Mais à plus de 4000 Km de l’Italie, à Dakar, cette mesure est jugée inacceptable par le président d’Horizon sans Frontières, Boubacar Sèye. « C’est de la diversion, c’est de l’hypocrisie », martèle-il d’entrée. Il poursuit : « Combien d’Africains sont en situation irrégulière en Italie, combien de bateaux de migrants ont été bloqués par l’Italie aux portes de Lampedusa, combien de morts en 2021 en Méditerranée ? Ils n’ont qu’à régulariser massivement tous ces migrants en situation irrégulière d’abord ». Pour ce fervent défenseur de la cause migratoire, l’Italie a fini par céder à la pression de l’extrême droite européenne, qui on le rappelle, milite pour une politique anti-migrants.
Autre crainte évoquée par Boubacar Sèye, le risque de corruption dans la délivrance de ces visas notamment au Sénégal. Faisant un rapprochement avec l’affaire des passeports diplomatiques, le président d’Horizon sans frontières craint le pire avec ce décret des flux. « Ça va créer des problèmes car tout le monde veut partir. Il y aura toute une économie criminelle qui va naître. Des gens vont en profiter pour faire des affaires comme ce qui s’est passé en Espagne il y a quelques années », affirme-t-il.

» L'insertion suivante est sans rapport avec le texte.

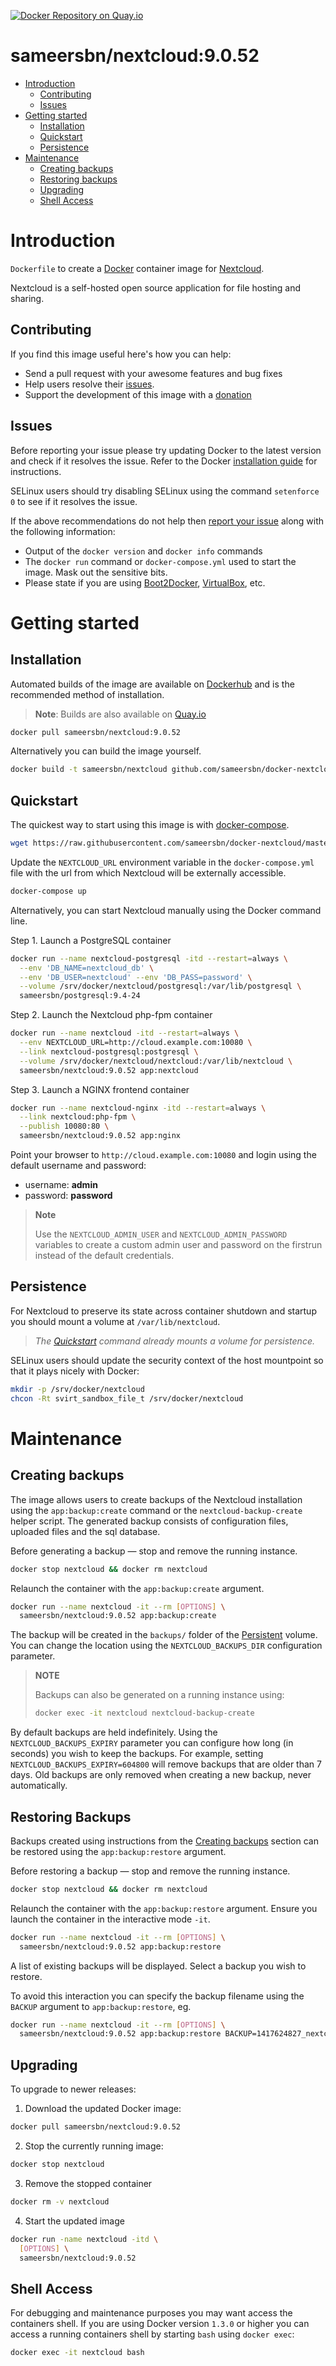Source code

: [![Docker Repository on Quay.io](https://quay.io/repository/sameersbn/nextcloud/status "Docker Repository on Quay.io")](https://quay.io/repository/sameersbn/nextcloud)

# sameersbn/nextcloud:9.0.52

- [Introduction](#introduction)
  - [Contributing](#contributing)
  - [Issues](#issues)
- [Getting started](#getting-started)
  - [Installation](#installation)
  - [Quickstart](#quickstart)
  - [Persistence](#persistence)
- [Maintenance](#maintenance)
  - [Creating backups](#creating-backups)
  - [Restoring backups](#restoring-backups)
  - [Upgrading](#upgrading)
  - [Shell Access](#shell-access)

# Introduction

`Dockerfile` to create a [Docker](https://www.docker.com/) container image for [Nextcloud](https://nextcloud.com/).

Nextcloud is a self-hosted open source application for file hosting and sharing.

## Contributing

If you find this image useful here's how you can help:

- Send a pull request with your awesome features and bug fixes
- Help users resolve their [issues](../../issues?q=is%3Aopen+is%3Aissue).
- Support the development of this image with a [donation](http://www.damagehead.com/donate/)

## Issues

Before reporting your issue please try updating Docker to the latest version and check if it resolves the issue. Refer to the Docker [installation guide](https://docs.docker.com/installation) for instructions.

SELinux users should try disabling SELinux using the command `setenforce 0` to see if it resolves the issue.

If the above recommendations do not help then [report your issue](../../issues/new) along with the following information:

- Output of the `docker version` and `docker info` commands
- The `docker run` command or `docker-compose.yml` used to start the image. Mask out the sensitive bits.
- Please state if you are using [Boot2Docker](http://www.boot2docker.io), [VirtualBox](https://www.virtualbox.org), etc.

# Getting started

## Installation

Automated builds of the image are available on [Dockerhub](https://hub.docker.com/r/sameersbn/nextcloud) and is the recommended method of installation.

> **Note**: Builds are also available on [Quay.io](https://quay.io/repository/sameersbn/nextcloud)

```bash
docker pull sameersbn/nextcloud:9.0.52
```

Alternatively you can build the image yourself.

```bash
docker build -t sameersbn/nextcloud github.com/sameersbn/docker-nextcloud
```

## Quickstart

The quickest way to start using this image is with [docker-compose](https://docs.docker.com/compose/).

```bash
wget https://raw.githubusercontent.com/sameersbn/docker-nextcloud/master/docker-compose.yml
```

Update the `NEXTCLOUD_URL` environment variable in the `docker-compose.yml` file with the url from which Nextcloud will be externally accessible.

```bash
docker-compose up
```

Alternatively, you can start Nextcloud manually using the Docker command line.

Step 1. Launch a PostgreSQL container

```bash
docker run --name nextcloud-postgresql -itd --restart=always \
  --env 'DB_NAME=nextcloud_db' \
  --env 'DB_USER=nextcloud' --env 'DB_PASS=password' \
  --volume /srv/docker/nextcloud/postgresql:/var/lib/postgresql \
  sameersbn/postgresql:9.4-24
```

Step 2. Launch the Nextcloud php-fpm container

```bash
docker run --name nextcloud -itd --restart=always \
  --env NEXTCLOUD_URL=http://cloud.example.com:10080 \
  --link nextcloud-postgresql:postgresql \
  --volume /srv/docker/nextcloud/nextcloud:/var/lib/nextcloud \
  sameersbn/nextcloud:9.0.52 app:nextcloud
```

Step 3. Launch a NGINX frontend container

```bash
docker run --name nextcloud-nginx -itd --restart=always \
  --link nextcloud:php-fpm \
  --publish 10080:80 \
  sameersbn/nextcloud:9.0.52 app:nginx
```

Point your browser to `http://cloud.example.com:10080` and login using the default username and password:

* username: **admin**
* password: **password**

> **Note**
>
> Use the `NEXTCLOUD_ADMIN_USER` and `NEXTCLOUD_ADMIN_PASSWORD` variables to create a custom admin user and password on the firstrun instead of the default credentials.

## Persistence

For Nextcloud to preserve its state across container shutdown and startup you should mount a volume at `/var/lib/nextcloud`.

> *The [Quickstart](#quickstart) command already mounts a volume for persistence.*

SELinux users should update the security context of the host mountpoint so that it plays nicely with Docker:

```bash
mkdir -p /srv/docker/nextcloud
chcon -Rt svirt_sandbox_file_t /srv/docker/nextcloud
```

# Maintenance

## Creating backups

The image allows users to create backups of the Nextcloud installation using the `app:backup:create` command or the `nextcloud-backup-create` helper script. The generated backup consists of configuration files, uploaded files and the sql database.

Before generating a backup — stop and remove the running instance.

```bash
docker stop nextcloud && docker rm nextcloud
```

Relaunch the container with the `app:backup:create` argument.

```bash
docker run --name nextcloud -it --rm [OPTIONS] \
  sameersbn/nextcloud:9.0.52 app:backup:create
```

The backup will be created in the `backups/` folder of the [Persistent](#persistence) volume. You can change the location using the `NEXTCLOUD_BACKUPS_DIR` configuration parameter.

> **NOTE**
>
> Backups can also be generated on a running instance using:
>
>  ```bash
>  docker exec -it nextcloud nextcloud-backup-create
>  ```

By default backups are held indefinitely. Using the `NEXTCLOUD_BACKUPS_EXPIRY` parameter you can configure how long (in seconds) you wish to keep the backups. For example, setting `NEXTCLOUD_BACKUPS_EXPIRY=604800` will remove backups that are older than 7 days. Old backups are only removed when creating a new backup, never automatically.

## Restoring Backups

Backups created using instructions from the [Creating backups](#creating-backups) section can be restored using the `app:backup:restore` argument.

Before restoring a backup — stop and remove the running instance.

```bash
docker stop nextcloud && docker rm nextcloud
```

Relaunch the container with the `app:backup:restore` argument. Ensure you launch the container in the interactive mode `-it`.

```bash
docker run --name nextcloud -it --rm [OPTIONS] \
  sameersbn/nextcloud:9.0.52 app:backup:restore
```

A list of existing backups will be displayed. Select a backup you wish to restore.

To avoid this interaction you can specify the backup filename using the `BACKUP` argument to `app:backup:restore`, eg.

```bash
docker run --name nextcloud -it --rm [OPTIONS] \
  sameersbn/nextcloud:9.0.52 app:backup:restore BACKUP=1417624827_nextcloud_backup.tar
```

## Upgrading

To upgrade to newer releases:

  1. Download the updated Docker image:

  ```bash
  docker pull sameersbn/nextcloud:9.0.52
  ```

  2. Stop the currently running image:

  ```bash
  docker stop nextcloud
  ```

  3. Remove the stopped container

  ```bash
  docker rm -v nextcloud
  ```

  4. Start the updated image

  ```bash
  docker run -name nextcloud -itd \
    [OPTIONS] \
    sameersbn/nextcloud:9.0.52
  ```

## Shell Access

For debugging and maintenance purposes you may want access the containers shell. If you are using Docker version `1.3.0` or higher you can access a running containers shell by starting `bash` using `docker exec`:

```bash
docker exec -it nextcloud bash
```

Face au vieillissement de la population européenne, Boubacar Sèye pense que la régulation des immigrés est une nécessité et devrait se faire sans demi-mesure. « Les Nations unies avaient fait sortir en 2001 un rapport qui disait que si l’Europe voulait maintenir son même ratio actif / inactif en 2050, il lui faudrait recevoir 161 millions de migrants. La migration est facteur d’équilibre social-économique et c’est ce que Angela Merkel avait compris en ouvrant ses portes. C’est un besoin d’ordre conjoncturel et structurel pour une Europe vieillissante ! ».

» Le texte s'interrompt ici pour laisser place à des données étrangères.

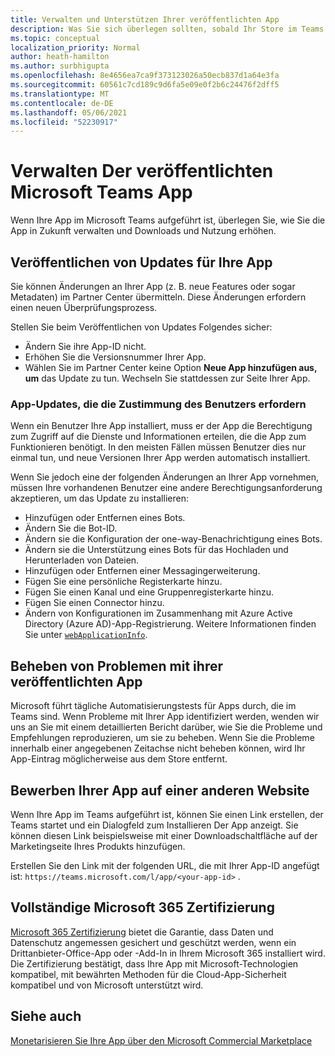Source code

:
 ```yaml
---
title: Verwalten und Unterstützen Ihrer veröffentlichten App
description: Was Sie sich überlegen sollten, sobald Ihr Store im Teams und AppSource aufgeführt ist.
ms.topic: conceptual
localization_priority: Normal
author: heath-hamilton
ms.author: surbhigupta
ms.openlocfilehash: 8e4656ea7ca9f373123026a50ecb837d1a64e3fa
ms.sourcegitcommit: 60561c7cd189c9d6fa5e09e0f2b6c24476f2dff5
ms.translationtype: MT
ms.contentlocale: de-DE
ms.lasthandoff: 05/06/2021
ms.locfileid: "52230917"
---
```

# <a name="maintain-your-published-microsoft-teams-app"></a>Verwalten Der veröffentlichten Microsoft Teams App

Wenn Ihre App im Microsoft Teams aufgeführt ist, überlegen Sie, wie Sie die App in Zukunft verwalten und Downloads und Nutzung erhöhen.

## <a name="publish-updates-to-your-app"></a>Veröffentlichen von Updates für Ihre App

Sie können Änderungen an Ihrer App (z. B. neue Features oder sogar Metadaten) im Partner Center übermitteln. Diese Änderungen erfordern einen neuen Überprüfungsprozess.

Stellen Sie beim Veröffentlichen von Updates Folgendes sicher:

* Ändern Sie ihre App-ID nicht.
* Erhöhen Sie die Versionsnummer Ihrer App.
* Wählen Sie im Partner Center keine Option **Neue App hinzufügen aus, um** das Update zu tun. Wechseln Sie stattdessen zur Seite Ihrer App.

### <a name="app-updates-requiring-user-consent"></a>App-Updates, die die Zustimmung des Benutzers erfordern

Wenn ein Benutzer Ihre App installiert, muss er der App die Berechtigung zum Zugriff auf die Dienste und Informationen erteilen, die die App zum Funktionieren benötigt. In den meisten Fällen müssen Benutzer dies nur einmal tun, und neue Versionen Ihrer App werden automatisch installiert.

Wenn Sie jedoch eine der folgenden Änderungen an Ihrer App vornehmen, müssen Ihre vorhandenen Benutzer eine andere Berechtigungsanforderung akzeptieren, um das Update zu installieren:

* Hinzufügen oder Entfernen eines Bots.
* Ändern Sie die Bot-ID.
* Ändern sie die Konfiguration der one-way-Benachrichtigung eines Bots.
* Ändern sie die Unterstützung eines Bots für das Hochladen und Herunterladen von Dateien.
* Hinzufügen oder Entfernen einer Messagingerweiterung.
* Fügen Sie eine persönliche Registerkarte hinzu.
* Fügen Sie einen Kanal und eine Gruppenregisterkarte hinzu.
* Fügen Sie einen Connector hinzu.
* Ändern von Konfigurationen im Zusammenhang mit Azure Active Directory (Azure AD)-App-Registrierung. Weitere Informationen finden Sie unter [`webApplicationInfo`](~/resources/schema/manifest-schema.md#webapplicationinfo).

## <a name="fix-issues-with-your-published-app"></a>Beheben von Problemen mit ihrer veröffentlichten App

Microsoft führt tägliche Automatisierungstests für Apps durch, die im Teams sind. Wenn Probleme mit Ihrer App identifiziert werden, wenden wir uns an Sie mit einem detaillierten Bericht darüber, wie Sie die Probleme und Empfehlungen reproduzieren, um sie zu beheben. Wenn Sie die Probleme innerhalb einer angegebenen Zeitachse nicht beheben können, wird Ihr App-Eintrag möglicherweise aus dem Store entfernt.

## <a name="promote-your-app-on-another-site"></a>Bewerben Ihrer App auf einer anderen Website

Wenn Ihre App im Teams aufgeführt ist, können Sie einen Link erstellen, der Teams startet und ein Dialogfeld zum Installieren Der App anzeigt. Sie können diesen Link beispielsweise mit einer Downloadschaltfläche auf der Marketingseite Ihres Produkts hinzufügen.

Erstellen Sie den Link mit der folgenden URL, die mit Ihrer App-ID angefügt ist: `https://teams.microsoft.com/l/app/<your-app-id>` .

## <a name="complete-microsoft-365-certification"></a>Vollständige Microsoft 365 Zertifizierung

[Microsoft 365 Zertifizierung](/microsoft-365-app-certification/docs/certification) bietet die Garantie, dass Daten und Datenschutz angemessen gesichert und geschützt werden, wenn ein Drittanbieter-Office-App oder -Add-In in Ihrem Microsoft 365 installiert wird. Die Zertifizierung bestätigt, dass Ihre App mit Microsoft-Technologien kompatibel, mit bewährten Methoden für die Cloud-App-Sicherheit kompatibel und von Microsoft unterstützt wird.

## <a name="see-also"></a>Siehe auch

[Monetarisieren Sie Ihre App über den Microsoft Commercial Marketplace](/office/dev/store/monetize-addins-through-microsoft-commercial-marketplace)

Bien que le nombre d’autorisations de permis de travail aient doublé cette année par rapport à l’année 2021, il reste, de l’avis de nombreux experts, insuffisant. A en croire l’un des leaders de la construction italienne, pas moins de 100 000 travailleurs seraient nécessaires pour mener à bien un plan de relance économique.